Hace unos pocos meses, sin ir más lejos, el New York Times publicaba un artículo sobre dos imitadores de un personaje muy visitado, Michael Jackson, ambos de la Argentina, donde contaba cómo uno de ellos –Alan García– se las apaña a base de maquillaje y cinta adhesiva para transformar su rostro, antesala de los shows coreografiados que ofrece en una concurrida peatonal de CABA
Hace unos pocos meses, sin ir más lejos, el New York Times publicaba un artículo sobre dos imitadores de un personaje muy visitado, Michael Jackson, ambos de la Argentina, donde contaba cómo uno de ellos –Alan García– se las apaña a base de maquillaje y cinta adhesiva para transformar su rostro, antesala de los shows coreografiados que ofrece en una concurrida peatonal de CABA. El otro –Leo Blanco– da espectáculos con luces, humo y cambios de vestuario, y “se ha sometido a 13 cirugías para acercar su apariencia a la de su ídolo”, según el prestigioso diario. Además de tatuarse cejas y patillas, “se ha construido una nueva barbilla de silicona y ya va por la séptima operación de nariz”.

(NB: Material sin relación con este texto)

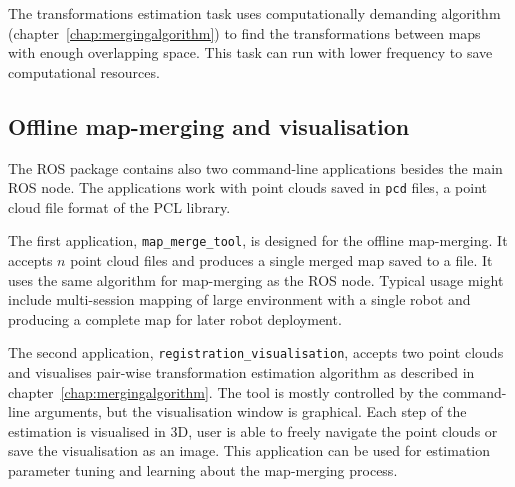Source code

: The transformations estimation task uses computationally demanding algorithm (chapter~\ref{chap:mergingalgorithm}) to find the transformations between maps with enough overlapping space. This task can run with lower frequency to save computational resources.

\subsection{Offline map-merging and visualisation}
\label{sec:commandline-tools}

The \gls{ROS} package contains also two command-line applications besides the main \gls{ROS} node. The applications work with point clouds saved in \texttt{pcd} files, a point cloud file format of the \gls{PCL} library.

The first application, \texttt{map\_merge\_tool}, is designed for the offline map-merging. It accepts $n$ point cloud files and produces a single merged map saved to a file. It uses the same algorithm for map-merging as the \gls{ROS} node. Typical usage might include multi-session mapping of large environment with a single robot and producing a complete map for later robot deployment.

The second application, \texttt{registration\_visualisation}, accepts two point clouds and visualises pair-wise transformation estimation algorithm as described in chapter~\ref{chap:mergingalgorithm}. The tool is mostly controlled by the command-line arguments, but the visualisation window is graphical. Each step of the estimation is visualised in \gls{3D}, user is able to freely navigate the point clouds or save the visualisation as an image. This application can be used for estimation parameter tuning and learning about the map-merging process.

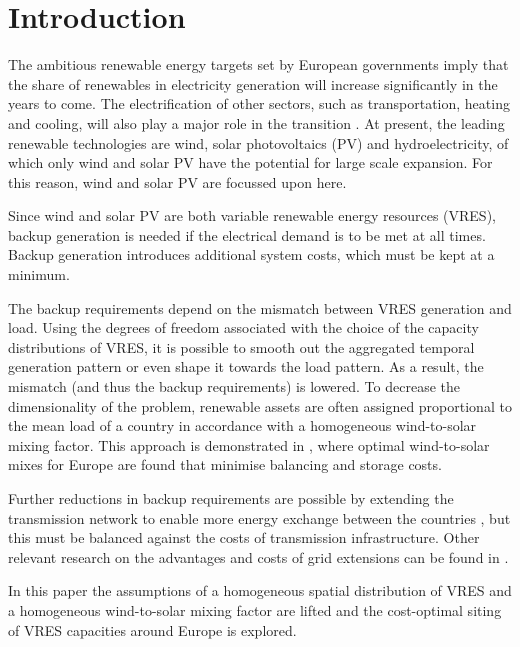\documentclass[a4paper, 5p, sort&compress]{elsarticle}%
\begin{document}
\section{Introduction}
\label{sec:one}

The ambitious renewable energy targets set by European governments
\cite{eu2050} imply that the share of renewables in electricity
generation will increase significantly in the years to come.  The
electrification of other sectors, such as transportation, heating and
cooling, will also play a major role in the transition
\cite{Williams12,ecf2050}. At present, the leading renewable
technologies are wind, solar photovoltaics (PV) and hydroelectricity,
of which only wind and solar PV have the potential for large scale
expansion. For this reason, wind and solar PV
are focussed upon here.

Since wind and solar PV are both variable renewable energy resources
(VRES), backup generation is needed if the electrical demand is to be met at all times. Backup generation introduces additional system costs, which
must be kept at a minimum.

The backup requirements depend on the mismatch between VRES generation
and load. Using the degrees of freedom associated with the choice of
the capacity distributions of VRES, it is possible to smooth out the
aggregated temporal generation pattern or even shape it towards the
load pattern. As a result, the mismatch (and thus the backup
requirements) is lowered.  To decrease the dimensionality of the
problem, renewable assets are often assigned proportional to the mean
load of a country in accordance with a homogeneous wind-to-solar mixing
factor. This approach is demonstrated in \cite{Heide2010,Heide2011},
where optimal wind-to-solar mixes for Europe are found that minimise balancing and storage costs.

Further reductions in backup requirements are possible by extending
the transmission network to enable more energy exchange between the
countries \cite{rolando2014,sarah}, but this must be balanced against the costs of transmission infrastructure. Other relevant research on the
advantages and costs of grid extensions can be found in
\cite{Papae,Schaber,Schaber2,Egerer,Brown}.


In this paper the assumptions of a homogeneous spatial distribution of
VRES and a homogeneous wind-to-solar mixing factor are lifted and the
cost-optimal siting of VRES capacities around Europe is explored.
\end{document}
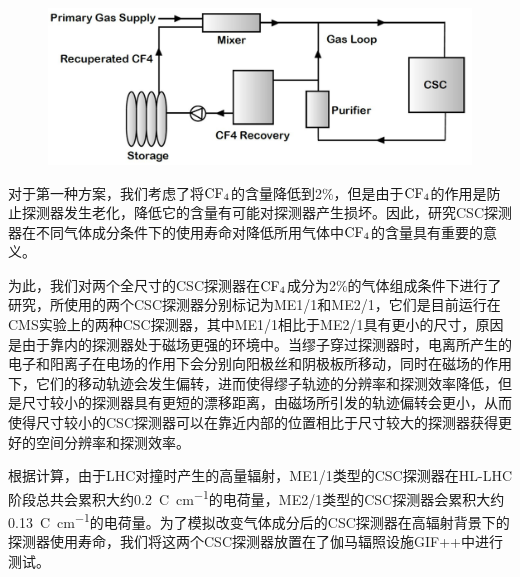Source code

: \begin{figure}[!htbp]
    \centering
    \includegraphics[width=1.0\textwidth]{figures/chapter05/CSC_CF4_recuperation.png}
    \label{fig:c05f10}
\end{figure}

对于第一种方案，我们考虑了将$\mathrm{CF_4}$的含量降低到2\%，但是由于$\mathrm{CF_4}$的作用是防止探测器发生老化，降低它的含量有可能对探测器产生损坏。因此，研究CSC探测器在不同气体成分条件下的使用寿命对降低所用气体中$\mathrm{CF_4}$的含量具有重要的意义。

为此，我们对两个全尺寸的CSC探测器在$\mathrm{CF_4}$成分为2\%的气体组成条件下进行了研究，所使用的两个CSC探测器分别标记为ME1/1和ME2/1，它们是目前运行在CMS实验上的两种CSC探测器，其中ME1/1相比于ME2/1具有更小的尺寸，原因是由于靠内的探测器处于磁场更强的环境中。当缪子穿过探测器时，电离所产生的电子和阳离子在电场的作用下会分别向阳极丝和阴极板所移动，同时在磁场的作用下，它们的移动轨迹会发生偏转，进而使得缪子轨迹的分辨率和探测效率降低，但是尺寸较小的探测器具有更短的漂移距离，由磁场所引发的轨迹偏转会更小，从而使得尺寸较小的CSC探测器可以在靠近内部的位置相比于尺寸较大的探测器获得更好的空间分辨率和探测效率。

根据计算，由于LHC对撞时产生的高量辐射，ME1/1类型的CSC探测器在HL-LHC阶段总共会累积大约0.2~\si{{\coulomb\per\cm}}的电荷量，ME2/1类型的CSC探测器会累积大约0.13~\si{{\coulomb\per\cm}}的电荷量。为了模拟改变气体成分后的CSC探测器在高辐射背景下的探测器使用寿命，我们将这两个CSC探测器放置在了伽马辐照设施GIF++中进行测试。

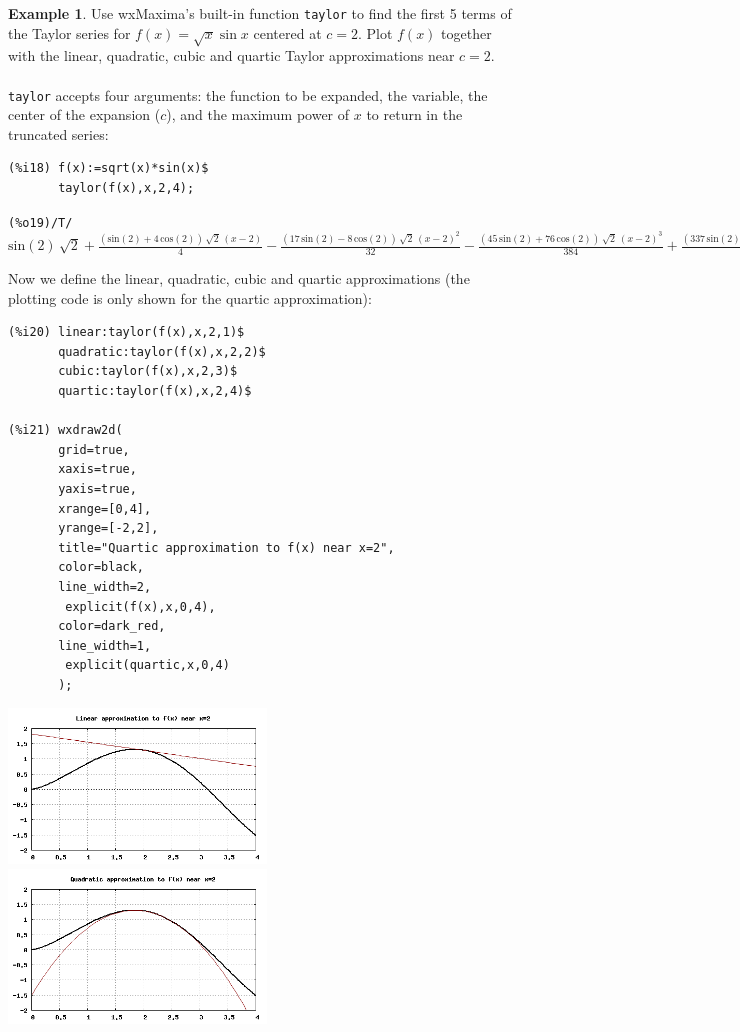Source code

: \documentclass[10.5pt,twoside]{report}
\theoremstyle{definition}
\newtheorem{exmp}{Example}[section]
\begin{document}
\begin{exmp} Use wxMaxima's built-in function \verb|taylor| to find the first 5 terms of the Taylor series for $f(x)=\sqrt{x}\sin{x}$ centered at $c=2$.  Plot $f(x)$ together with the linear, quadratic, cubic and quartic Taylor approximations near $c=2$.\\

${}$\\
\verb|taylor| accepts four arguments:  the function to be expanded, the variable, the center of the expansion ($c$), and the maximum power of $x$ to return in the truncated series:

\begin{verbatim}
(%i18) f(x):=sqrt(x)*sin(x)$
       taylor(f(x),x,2,4);
\end{verbatim}
  
\verb|(%o19)/T/  |
$\mathrm{sin}\left( 2\right) \,\sqrt{2}+\frac{\left( \mathrm{sin}\left( 2\right) +4\,\mathrm{cos}\left( 2\right) \right) \,\sqrt{2}\,\left( x-2\right) }{4}-\frac{\left( 17\,\mathrm{sin}\left( 2\right) -8\,\mathrm{cos}\left( 2\right) \right) \,\sqrt{2}\,{\left( x-2\right) }^{2}}{32}-\frac{\left( 45\,\mathrm{sin}\left( 2\right) +76\,\mathrm{cos}\left( 2\right) \right) \,\sqrt{2}\,{\left( x-2\right) }^{3}}{384}+\frac{\left( 337\,\mathrm{sin}\left( 2\right) -208\,\mathrm{cos}\left( 2\right) \right) \,\sqrt{2}\,{\left( x-2\right) }^{4}}{6144}+...$

Now we define the linear, quadratic, cubic and quartic approximations (the plotting code is only shown for the quartic approximation):

\begin{verbatim}
(%i20) linear:taylor(f(x),x,2,1)$
       quadratic:taylor(f(x),x,2,2)$
       cubic:taylor(f(x),x,2,3)$
       quartic:taylor(f(x),x,2,4)$
       
(%i21) wxdraw2d(
       grid=true,
       xaxis=true,
       yaxis=true,
       xrange=[0,4],
       yrange=[-2,2],
       title="Quartic approximation to f(x) near x=2",
       color=black,
       line_width=2,
        explicit(f(x),x,0,4),
       color=dark_red,
       line_width=1,
        explicit(quartic,x,0,4)
       );
\end{verbatim}
\pagebreak

\includegraphics[width=2.7in]{example_6_4_6_1}
\includegraphics[width=2.7in]{example_6_4_6_2}


\end{exmp}
\end{document}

Y si Elvis –el ejemplo más popular– permanece de algún modo vivo, es gracias a los tropecientos imitadores profesionales que se calzan el jumpsuit con brillantes a lo largo y lo ancho: alrededor de 400 mil, si creemos las estimaciones de los Récords Guinness de hace unos cuantos años. Y pensar que al momento de su deceso en el ‘77, apenas si llegaban a los 170, y no estaban tan diversificados como en estos tiempos, a saber: Elvis mujeres, Elvis afro, Elvis asiáticos, y así sucesivamente. El atractivo de imitar a este ídolo, esgrimía el crítico y ensayista Greil Marcus hace un tiempo, está en la libertad, el puro placer, la actitud desafiante que desplegaba el Rey del Rock & Roll, “que acaso lleve a muchos fanáticos a considerar: si me visto como él, si copio sus movimientos, tal vez tenga una ligera idea de cómo pudo haber sido habitar ese cuerpo”. Algo que, en cierta manera, se vio plasmado en el recordado film El último Elvis, ópera prima de Armando Bó (nieto) que, hace ya una década, presentaba un retrato complejo e intimista de un imitador en decadencia, interpretado por el sobresaliente John McInerny, que fuera de la pantalla precisamente se dedicaba a ofrecer shows en tributo del legendario artista.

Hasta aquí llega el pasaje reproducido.